(Stored records)

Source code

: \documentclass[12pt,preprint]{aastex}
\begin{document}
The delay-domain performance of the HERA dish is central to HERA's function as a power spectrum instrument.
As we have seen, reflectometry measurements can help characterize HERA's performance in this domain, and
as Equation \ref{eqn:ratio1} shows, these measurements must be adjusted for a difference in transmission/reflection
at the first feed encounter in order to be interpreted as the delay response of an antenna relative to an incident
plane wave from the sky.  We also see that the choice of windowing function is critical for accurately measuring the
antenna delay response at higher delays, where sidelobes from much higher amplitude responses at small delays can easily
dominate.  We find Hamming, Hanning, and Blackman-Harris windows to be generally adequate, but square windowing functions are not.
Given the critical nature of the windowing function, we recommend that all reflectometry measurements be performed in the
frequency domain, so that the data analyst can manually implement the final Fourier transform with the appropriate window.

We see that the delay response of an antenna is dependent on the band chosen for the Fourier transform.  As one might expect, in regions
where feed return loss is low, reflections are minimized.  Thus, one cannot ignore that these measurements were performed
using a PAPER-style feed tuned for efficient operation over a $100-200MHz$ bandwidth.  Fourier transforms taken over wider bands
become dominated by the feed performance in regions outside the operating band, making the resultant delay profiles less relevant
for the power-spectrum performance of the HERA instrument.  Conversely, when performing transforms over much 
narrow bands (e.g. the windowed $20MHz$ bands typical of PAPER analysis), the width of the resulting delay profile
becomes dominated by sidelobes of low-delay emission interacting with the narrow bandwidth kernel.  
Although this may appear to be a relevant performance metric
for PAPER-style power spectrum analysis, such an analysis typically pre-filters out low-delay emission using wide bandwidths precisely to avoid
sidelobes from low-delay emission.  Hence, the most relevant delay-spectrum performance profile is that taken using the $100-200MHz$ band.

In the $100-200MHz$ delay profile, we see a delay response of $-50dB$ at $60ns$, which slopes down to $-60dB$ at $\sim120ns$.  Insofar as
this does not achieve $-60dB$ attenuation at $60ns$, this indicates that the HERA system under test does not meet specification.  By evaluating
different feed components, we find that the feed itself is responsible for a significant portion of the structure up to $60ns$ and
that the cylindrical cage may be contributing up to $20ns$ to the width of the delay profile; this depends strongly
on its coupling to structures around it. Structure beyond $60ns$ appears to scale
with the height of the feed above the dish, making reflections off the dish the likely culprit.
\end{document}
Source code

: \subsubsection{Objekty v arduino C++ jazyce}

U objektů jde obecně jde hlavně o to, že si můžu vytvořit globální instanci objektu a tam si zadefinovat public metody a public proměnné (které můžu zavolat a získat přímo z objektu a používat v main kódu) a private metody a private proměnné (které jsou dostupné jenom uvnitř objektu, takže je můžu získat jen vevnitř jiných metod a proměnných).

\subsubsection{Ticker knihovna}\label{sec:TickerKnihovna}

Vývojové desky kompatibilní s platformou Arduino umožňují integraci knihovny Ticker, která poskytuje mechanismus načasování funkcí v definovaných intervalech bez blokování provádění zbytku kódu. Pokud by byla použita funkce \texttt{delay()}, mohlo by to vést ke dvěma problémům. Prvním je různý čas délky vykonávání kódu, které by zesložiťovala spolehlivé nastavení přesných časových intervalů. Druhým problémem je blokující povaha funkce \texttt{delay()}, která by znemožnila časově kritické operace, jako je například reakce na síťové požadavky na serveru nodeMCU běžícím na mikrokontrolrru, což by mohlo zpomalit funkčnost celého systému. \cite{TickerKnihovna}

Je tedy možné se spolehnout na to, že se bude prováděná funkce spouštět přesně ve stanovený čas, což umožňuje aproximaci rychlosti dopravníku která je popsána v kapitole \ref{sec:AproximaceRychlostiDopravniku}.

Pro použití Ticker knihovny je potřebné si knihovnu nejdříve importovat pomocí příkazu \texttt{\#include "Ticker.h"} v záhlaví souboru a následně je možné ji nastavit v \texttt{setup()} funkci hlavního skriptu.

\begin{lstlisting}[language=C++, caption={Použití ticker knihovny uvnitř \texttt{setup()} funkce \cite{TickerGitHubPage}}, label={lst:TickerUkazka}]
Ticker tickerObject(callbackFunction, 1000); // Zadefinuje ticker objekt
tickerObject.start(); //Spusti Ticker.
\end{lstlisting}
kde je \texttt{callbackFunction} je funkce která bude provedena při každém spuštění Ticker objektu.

### Required action
Search each line of the data above for "narrow", and copy the lines where it occurs.

### Problem solution
narrow bands (e.g. the windowed $20MHz$ bands typical of PAPER analysis), the width of the resulting delay profile
becomes dominated by sidelobes of low-delay emission interacting with the narrow bandwidth kernel.  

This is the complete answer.